[Collected data]
######

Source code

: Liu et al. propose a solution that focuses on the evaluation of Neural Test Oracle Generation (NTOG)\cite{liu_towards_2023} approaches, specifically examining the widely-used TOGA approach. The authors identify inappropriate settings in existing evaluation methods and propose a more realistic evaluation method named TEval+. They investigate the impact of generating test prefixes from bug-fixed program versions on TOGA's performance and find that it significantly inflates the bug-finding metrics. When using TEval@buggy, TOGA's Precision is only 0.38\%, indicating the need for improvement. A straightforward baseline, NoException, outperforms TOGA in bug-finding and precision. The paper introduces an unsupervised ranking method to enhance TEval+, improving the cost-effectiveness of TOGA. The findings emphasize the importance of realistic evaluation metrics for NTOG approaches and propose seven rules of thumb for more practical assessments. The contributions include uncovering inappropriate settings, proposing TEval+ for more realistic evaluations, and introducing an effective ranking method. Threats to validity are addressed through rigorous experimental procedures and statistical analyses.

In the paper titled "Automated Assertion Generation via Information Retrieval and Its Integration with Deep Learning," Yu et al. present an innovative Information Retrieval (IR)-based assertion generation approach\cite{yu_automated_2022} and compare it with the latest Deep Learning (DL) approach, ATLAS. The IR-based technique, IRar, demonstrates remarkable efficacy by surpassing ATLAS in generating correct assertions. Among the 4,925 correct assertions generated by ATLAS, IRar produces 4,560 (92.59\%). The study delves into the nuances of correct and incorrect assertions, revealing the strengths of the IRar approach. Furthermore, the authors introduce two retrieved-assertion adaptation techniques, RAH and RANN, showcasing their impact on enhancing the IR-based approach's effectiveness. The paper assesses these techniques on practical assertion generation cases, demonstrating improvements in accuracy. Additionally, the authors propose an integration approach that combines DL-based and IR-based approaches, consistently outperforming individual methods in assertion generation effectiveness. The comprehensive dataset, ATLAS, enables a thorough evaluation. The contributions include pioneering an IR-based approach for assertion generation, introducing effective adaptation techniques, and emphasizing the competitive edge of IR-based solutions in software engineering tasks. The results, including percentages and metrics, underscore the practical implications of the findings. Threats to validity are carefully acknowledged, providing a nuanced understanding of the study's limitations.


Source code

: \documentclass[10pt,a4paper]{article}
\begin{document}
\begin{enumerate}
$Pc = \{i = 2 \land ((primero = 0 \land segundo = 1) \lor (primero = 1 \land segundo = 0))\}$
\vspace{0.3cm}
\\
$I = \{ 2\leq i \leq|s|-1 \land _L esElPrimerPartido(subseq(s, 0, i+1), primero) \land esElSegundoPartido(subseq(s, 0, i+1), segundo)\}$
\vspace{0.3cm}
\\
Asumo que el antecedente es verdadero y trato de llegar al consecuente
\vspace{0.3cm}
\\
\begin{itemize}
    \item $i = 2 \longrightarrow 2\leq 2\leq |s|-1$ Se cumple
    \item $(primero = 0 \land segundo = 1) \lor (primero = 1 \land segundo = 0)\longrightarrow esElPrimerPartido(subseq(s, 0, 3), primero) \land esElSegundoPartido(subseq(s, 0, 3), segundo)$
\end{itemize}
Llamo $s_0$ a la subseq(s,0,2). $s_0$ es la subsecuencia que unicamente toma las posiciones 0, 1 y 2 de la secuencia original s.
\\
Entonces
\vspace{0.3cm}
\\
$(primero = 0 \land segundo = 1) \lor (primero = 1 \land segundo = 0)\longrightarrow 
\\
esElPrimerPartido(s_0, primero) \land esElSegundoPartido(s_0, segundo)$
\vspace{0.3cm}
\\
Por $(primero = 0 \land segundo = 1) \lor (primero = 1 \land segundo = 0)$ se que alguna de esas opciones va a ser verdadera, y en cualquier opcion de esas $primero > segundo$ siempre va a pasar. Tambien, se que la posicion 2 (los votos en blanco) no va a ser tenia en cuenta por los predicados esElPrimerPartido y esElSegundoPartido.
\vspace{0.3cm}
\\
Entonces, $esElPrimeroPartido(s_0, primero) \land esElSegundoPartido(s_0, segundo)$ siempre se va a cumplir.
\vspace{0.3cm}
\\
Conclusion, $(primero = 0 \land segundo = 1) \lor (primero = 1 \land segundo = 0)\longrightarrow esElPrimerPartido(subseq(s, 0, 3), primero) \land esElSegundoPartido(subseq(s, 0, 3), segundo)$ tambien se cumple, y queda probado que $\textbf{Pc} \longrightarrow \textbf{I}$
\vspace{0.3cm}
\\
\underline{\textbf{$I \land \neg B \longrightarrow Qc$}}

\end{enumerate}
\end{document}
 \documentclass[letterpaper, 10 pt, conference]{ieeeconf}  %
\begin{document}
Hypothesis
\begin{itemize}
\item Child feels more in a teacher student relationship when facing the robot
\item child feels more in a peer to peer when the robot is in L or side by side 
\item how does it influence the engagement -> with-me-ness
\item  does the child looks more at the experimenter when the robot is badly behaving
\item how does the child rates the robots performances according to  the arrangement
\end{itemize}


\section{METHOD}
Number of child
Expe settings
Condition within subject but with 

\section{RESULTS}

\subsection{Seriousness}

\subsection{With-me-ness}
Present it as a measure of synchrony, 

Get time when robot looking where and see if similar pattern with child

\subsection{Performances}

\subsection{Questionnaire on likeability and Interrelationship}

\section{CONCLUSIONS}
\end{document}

######

**WHAT YOU SHOULD DO**
Show, from the entries above, every line that includes the string "cumple".

**TASK ANSWER**
    \item $i = 2 \longrightarrow 2\leq 2\leq |s|-1$ Se cumple
Conclusion, $(primero = 0 \land segundo = 1) \lor (primero = 1 \land segundo = 0)\longrightarrow esElPrimerPartido(subseq(s, 0, 3), primero) \land esElSegundoPartido(subseq(s, 0, 3), segundo)$ tambien se cumple, y queda probado que $\textbf{Pc} \longrightarrow \textbf{I}$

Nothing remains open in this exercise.